» **Activity**
Find and copy each line of the records where the string "people" shows up.

[Plain-text document sources]
=== Begin Enclosure ===

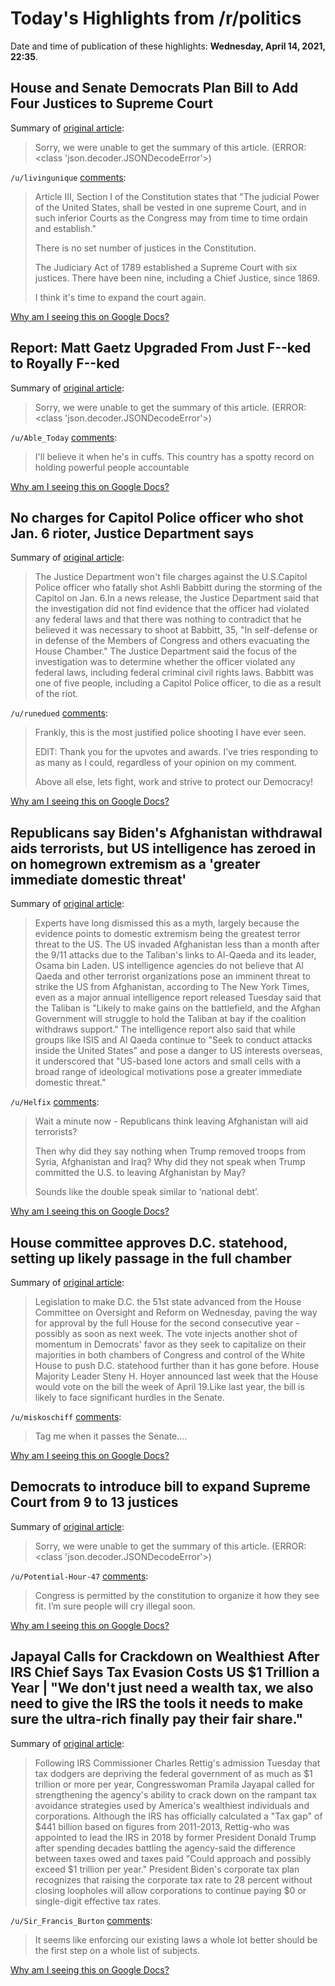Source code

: # Today's Highlights from /r/politics

Date and time of publication of these highlights: **Wednesday, April 14, 2021, 22:35**.

## House and Senate Democrats Plan Bill to Add Four Justices to Supreme Court

Summary of [original article](https://theintercept.com/2021/04/14/house-and-senate-democrats-plan-bill-to-add-four-justices-to-supreme-court/):

> Sorry, we were unable to get the summary of this article. (ERROR: <class 'json.decoder.JSONDecodeError'>)

`/u/livingunique` [comments](https://www.reddit.com/r/politics/comments/mr2osd/house_and_senate_democrats_plan_bill_to_add_four/):

> Article III, Section I of the Constitution states that "The judicial Power of the United States, shall be vested in one supreme Court, and in such inferior Courts as the Congress may from time to time ordain and establish."
> 
> There is no set number of justices in the Constitution.
> 
> The Judiciary Act of 1789 established a Supreme Court with six justices. There have been nine, including a Chief Justice, since 1869.
> 
> I think it's time to expand the court again.

[Why am I seeing this on Google Docs?](https://docs.google.com/document/d/1Dc6We63vOXIZsc0op-Bt4abqkYjXzOigalQqFxmvvbM/edit?usp=sharing)

## Report: Matt Gaetz Upgraded From Just F--ked to Royally F--ked

Summary of [original article](https://www.vanityfair.com/news/2021/04/matt-gaetz-joel-greenberg-investigators):

> Sorry, we were unable to get the summary of this article. (ERROR: <class 'json.decoder.JSONDecodeError'>)

`/u/Able_Today` [comments](https://www.reddit.com/r/politics/comments/mqz5xd/report_matt_gaetz_upgraded_from_just_fked_to/):

> I'll believe it when he's in cuffs. This country has a spotty record on holding powerful people accountable

[Why am I seeing this on Google Docs?](https://docs.google.com/document/d/1Dc6We63vOXIZsc0op-Bt4abqkYjXzOigalQqFxmvvbM/edit?usp=sharing)

## No charges for Capitol Police officer who shot Jan. 6 rioter, Justice Department says

Summary of [original article](https://www.nbcnews.com/politics/politics-news/no-charges-capitol-police-officer-who-shot-jan-6-rioter-n1264082):

> The Justice Department won't file charges against the U.S.Capitol Police officer who fatally shot Ashli Babbitt during the storming of the Capitol on Jan. 6.In a news release, the Justice Department said that the investigation did not find evidence that the officer had violated any federal laws and that there was nothing to contradict that he believed it was necessary to shoot at Babbitt, 35, "In self-defense or in defense of the Members of Congress and others evacuating the House Chamber." The Justice Department said the focus of the investigation was to determine whether the officer violated any federal laws, including federal criminal civil rights laws. Babbitt was one of five people, including a Capitol Police officer, to die as a result of the riot.

`/u/runedued` [comments](https://www.reddit.com/r/politics/comments/mqw4bp/no_charges_for_capitol_police_officer_who_shot/):

> Frankly, this is the most justified police shooting I have ever seen.
> 
> EDIT: Thank you for the upvotes and awards. I’ve tries responding to as many as I could, regardless of your opinion on my comment. 
> 
> Above all else, lets fight, work and strive to protect our Democracy!

[Why am I seeing this on Google Docs?](https://docs.google.com/document/d/1Dc6We63vOXIZsc0op-Bt4abqkYjXzOigalQqFxmvvbM/edit?usp=sharing)

## Republicans say Biden's Afghanistan withdrawal aids terrorists, but US intelligence has zeroed in on homegrown extremism as a 'greater immediate domestic threat'

Summary of [original article](https://www.businessinsider.com.au/gop-biden-afghanistan-withdrawal-aids-terrorism-us-intelligence-homegrown-extremism-2021-4):

> Experts have long dismissed this as a myth, largely because the evidence points to domestic extremism being the greatest terror threat to the US. The US invaded Afghanistan less than a month after the 9/11 attacks due to the Taliban's links to Al-Qaeda and its leader, Osama bin Laden. US intelligence agencies do not believe that Al Qaeda and other terrorist organizations pose an imminent threat to strike the US from Afghanistan, according to The New York Times, even as a major annual intelligence report released Tuesday said that the Taliban is "Likely to make gains on the battlefield, and the Afghan Government will struggle to hold the Taliban at bay if the coalition withdraws support." The intelligence report also said that while groups like ISIS and Al Qaeda continue to "Seek to conduct attacks inside the United States" and pose a danger to US interests overseas, it underscored that "US-based lone actors and small cells with a broad range of ideological motivations pose a greater immediate domestic threat."

`/u/Helfix` [comments](https://www.reddit.com/r/politics/comments/mqwtpw/republicans_say_bidens_afghanistan_withdrawal/):

> Wait a minute now - Republicans think leaving Afghanistan will aid terrorists?
> 
> Then why did they say nothing when Trump removed troops from Syria, Afghanistan and Iraq? Why did they not speak when Trump committed the U.S. to leaving Afghanistan by May?
> 
> Sounds like the double speak similar to ‘national debt’.

[Why am I seeing this on Google Docs?](https://docs.google.com/document/d/1Dc6We63vOXIZsc0op-Bt4abqkYjXzOigalQqFxmvvbM/edit?usp=sharing)

## House committee approves D.C. statehood, setting up likely passage in the full chamber

Summary of [original article](https://www.washingtonpost.com/local/dc-politics/dc-statehood-markup/2021/04/14/a7478654-9c8e-11eb-8005-bffc3a39f6d3_story.html):

> Legislation to make D.C. the 51st state advanced from the House Committee on Oversight and Reform on Wednesday, paving the way for approval by the full House for the second consecutive year - possibly as soon as next week. The vote injects another shot of momentum in Democrats' favor as they seek to capitalize on their majorities in both chambers of Congress and control of the White House to push D.C. statehood further than it has gone before. House Majority Leader Steny H. Hoyer announced last week that the House would vote on the bill the week of April 19.Like last year, the bill is likely to face significant hurdles in the Senate.

`/u/miskoschiff` [comments](https://www.reddit.com/r/politics/comments/mqyihw/house_committee_approves_dc_statehood_setting_up/):

> Tag me when it passes the Senate....

[Why am I seeing this on Google Docs?](https://docs.google.com/document/d/1Dc6We63vOXIZsc0op-Bt4abqkYjXzOigalQqFxmvvbM/edit?usp=sharing)

## Democrats to introduce bill to expand Supreme Court from 9 to 13 justices

Summary of [original article](https://www.nbcnews.com/politics/supreme-court/democrats-introduce-bill-expand-supreme-court-9-13-justices-n1264132):

> Sorry, we were unable to get the summary of this article. (ERROR: <class 'json.decoder.JSONDecodeError'>)

`/u/Potential-Hour-47` [comments](https://www.reddit.com/r/politics/comments/mr4blq/democrats_to_introduce_bill_to_expand_supreme/):

> Congress is permitted by the constitution to organize it how they see fit. I’m sure people will cry illegal soon.

[Why am I seeing this on Google Docs?](https://docs.google.com/document/d/1Dc6We63vOXIZsc0op-Bt4abqkYjXzOigalQqFxmvvbM/edit?usp=sharing)

## Japayal Calls for Crackdown on Wealthiest After IRS Chief Says Tax Evasion Costs US $1 Trillion a Year | "We don't just need a wealth tax, we also need to give the IRS the tools it needs to make sure the ultra-rich finally pay their fair share."

Summary of [original article](https://www.commondreams.org/news/2021/04/14/japayal-calls-crackdown-wealthiest-after-irs-chief-says-tax-evasion-costs-us-1):

> Following IRS Commissioner Charles Rettig's admission Tuesday that tax dodgers are depriving the federal government of as much as $1 trillion or more per year, Congresswoman Pramila Jayapal called for strengthening the agency's ability to crack down on the rampant tax avoidance strategies used by America's wealthiest individuals and corporations. Although the IRS has officially calculated a "Tax gap" of $441 billion based on figures from 2011-2013, Rettig-who was appointed to lead the IRS in 2018 by former President Donald Trump after spending decades battling the agency-said the difference between taxes owed and taxes paid "Could approach and possibly exceed $1 trillion per year." President Biden's corporate tax plan recognizes that raising the corporate tax rate to 28 percent without closing loopholes will allow corporations to continue paying $0 or single-digit effective tax rates.

`/u/Sir_Francis_Burton` [comments](https://www.reddit.com/r/politics/comments/mquyhq/japayal_calls_for_crackdown_on_wealthiest_after/):

> It seems like enforcing our existing laws a whole lot better should be the first step on a whole list of subjects.

[Why am I seeing this on Google Docs?](https://docs.google.com/document/d/1Dc6We63vOXIZsc0op-Bt4abqkYjXzOigalQqFxmvvbM/edit?usp=sharing)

=== End Enclosure ===

» **Written reply**
> I'll believe it when he's in cuffs. This country has a spotty record on holding powerful people accountable
> The Justice Department won't file charges against the U.S.Capitol Police officer who fatally shot Ashli Babbitt during the storming of the Capitol on Jan. 6.In a news release, the Justice Department said that the investigation did not find evidence that the officer had violated any federal laws and that there was nothing to contradict that he believed it was necessary to shoot at Babbitt, 35, "In self-defense or in defense of the Members of Congress and others evacuating the House Chamber." The Justice Department said the focus of the investigation was to determine whether the officer violated any federal laws, including federal criminal civil rights laws. Babbitt was one of five people, including a Capitol Police officer, to die as a result of the riot.
> Congress is permitted by the constitution to organize it how they see fit. I’m sure people will cry illegal soon.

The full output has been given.